The head of the Better Together campaign has denied plans to set out a timetable for giving more powers to Scotland were a sign of panic.
Alistair Darling was speaking after a poll suggested the pro-UK campaign had lost its lead.
The SNP has dismissed a promise by the Chancellor to unveil a timetable for further devolution if voters reject independence as a last-minute “bribe”.
George Osborne said on Sunday that a “plan of action” would be set out in the next few days to give “more powers to Scotland; more tax powers, more spending powers, more powers over the welfare state”.
BBC Scotland’s political correspondent Glenn Campbell has reported that a new body will also be set up to hammer out more powers for Holyrood if there is a “No” vote on 18 September.Speaking to BBC Radio 4’s Today programme, Mr Darling acknowledged that the referendum race was “clearly very tight” but said there was no panic.
He added: “We are in a position now where every voter in Scotland could potentially tip the balance in the referendum.
“But I am confident we will win because we do have a very strong, positive vision of what Scotland can be, both in terms of the opportunities and the security that come from being part of the UK, a strengthened Scottish Parliament, with more powers which is what people want and you can do that without having to break up the country to do it.”
Mr Darling stressed that no new powers would be put on the table beyond those already announced by the three main Westminster parties earlier this year.
He added: “The additional powers coming to the Scottish parliament were announced by the party leaders, north and south of the border, some time ago.
“People have said, ‘Yes we want to know the timetable and the process’ and that is something the government is going to announce this week.
“But remember this, this is a referendum on whether or not we stay on the United Kingdom. It is not a referendum on what further powers we are going to get.
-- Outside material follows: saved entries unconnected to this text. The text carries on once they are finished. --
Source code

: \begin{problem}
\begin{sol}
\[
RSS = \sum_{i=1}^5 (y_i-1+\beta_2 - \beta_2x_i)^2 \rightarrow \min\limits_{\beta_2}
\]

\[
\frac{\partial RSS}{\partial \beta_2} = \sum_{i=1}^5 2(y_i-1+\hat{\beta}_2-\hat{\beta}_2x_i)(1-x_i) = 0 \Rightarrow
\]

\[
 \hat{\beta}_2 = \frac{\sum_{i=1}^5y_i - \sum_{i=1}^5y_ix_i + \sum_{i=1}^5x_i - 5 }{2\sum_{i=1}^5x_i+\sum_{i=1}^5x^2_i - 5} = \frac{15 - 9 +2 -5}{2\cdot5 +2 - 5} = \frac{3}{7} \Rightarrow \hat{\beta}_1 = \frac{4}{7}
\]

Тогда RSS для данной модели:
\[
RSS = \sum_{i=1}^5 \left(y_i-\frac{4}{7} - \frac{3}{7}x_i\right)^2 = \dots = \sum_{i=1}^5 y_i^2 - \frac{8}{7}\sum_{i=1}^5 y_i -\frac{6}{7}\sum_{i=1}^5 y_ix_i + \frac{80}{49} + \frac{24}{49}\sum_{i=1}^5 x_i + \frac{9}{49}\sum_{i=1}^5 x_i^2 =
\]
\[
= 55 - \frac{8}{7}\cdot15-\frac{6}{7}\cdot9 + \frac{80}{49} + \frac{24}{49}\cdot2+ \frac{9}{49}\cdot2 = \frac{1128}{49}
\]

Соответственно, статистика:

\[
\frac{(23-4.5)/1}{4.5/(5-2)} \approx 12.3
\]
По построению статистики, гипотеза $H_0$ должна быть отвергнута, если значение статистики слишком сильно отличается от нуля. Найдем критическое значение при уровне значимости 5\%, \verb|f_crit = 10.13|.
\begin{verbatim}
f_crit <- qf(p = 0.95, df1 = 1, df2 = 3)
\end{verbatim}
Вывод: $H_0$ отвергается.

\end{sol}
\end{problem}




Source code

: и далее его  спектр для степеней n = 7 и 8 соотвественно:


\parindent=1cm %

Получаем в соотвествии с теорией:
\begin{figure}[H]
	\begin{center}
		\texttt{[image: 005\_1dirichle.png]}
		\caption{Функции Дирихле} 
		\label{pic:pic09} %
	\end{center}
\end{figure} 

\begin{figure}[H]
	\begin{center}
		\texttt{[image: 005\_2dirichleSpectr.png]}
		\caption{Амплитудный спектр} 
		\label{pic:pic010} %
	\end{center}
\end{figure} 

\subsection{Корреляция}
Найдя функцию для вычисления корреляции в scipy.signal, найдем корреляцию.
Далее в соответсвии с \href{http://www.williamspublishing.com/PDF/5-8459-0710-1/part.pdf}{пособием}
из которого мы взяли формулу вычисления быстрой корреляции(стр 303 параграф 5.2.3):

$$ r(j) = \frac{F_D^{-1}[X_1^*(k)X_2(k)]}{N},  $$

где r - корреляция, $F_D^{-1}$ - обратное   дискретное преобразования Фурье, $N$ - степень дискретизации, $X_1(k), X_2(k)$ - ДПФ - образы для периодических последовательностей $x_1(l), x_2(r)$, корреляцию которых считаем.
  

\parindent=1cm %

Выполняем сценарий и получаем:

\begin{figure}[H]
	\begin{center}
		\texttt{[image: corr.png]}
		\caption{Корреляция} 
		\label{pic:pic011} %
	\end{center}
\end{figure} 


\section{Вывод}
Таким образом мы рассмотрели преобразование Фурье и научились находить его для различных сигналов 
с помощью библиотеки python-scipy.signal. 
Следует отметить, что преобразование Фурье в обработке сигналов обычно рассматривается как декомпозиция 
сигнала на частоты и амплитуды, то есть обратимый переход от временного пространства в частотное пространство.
We are going to get them anyway, if we stay in the United Kingdom.”
Labour leader Ed Miliband has joined Mr Osborne in saying the process of handing more powers to Scotland should begin immediately after any “No” vote.
SNP leader Alex Salmond said it was a “panicky measure” announced without credibility because his Yes Scotland campaign was “winning on the ground”.
Neither Prime Minister David Cameron nor any other Conservative Cabinet Minister is expected to visit Scotland this week, but Downing Street denied any suggestion of complacency over the referendum result.
Finalise the details
A spokesman for Number Ten was also unable to give any details of when an announcement would be made on setting up a new body to agree a timetable for handing more powers to Scotland. He said this would be an issue to be settled by the political parties.
It is understood discussions are still going on between the three main parties to finalise the details.
Number Ten also confirmed that no contingency plans are being put in place for a possible “Yes” vote in the referendum.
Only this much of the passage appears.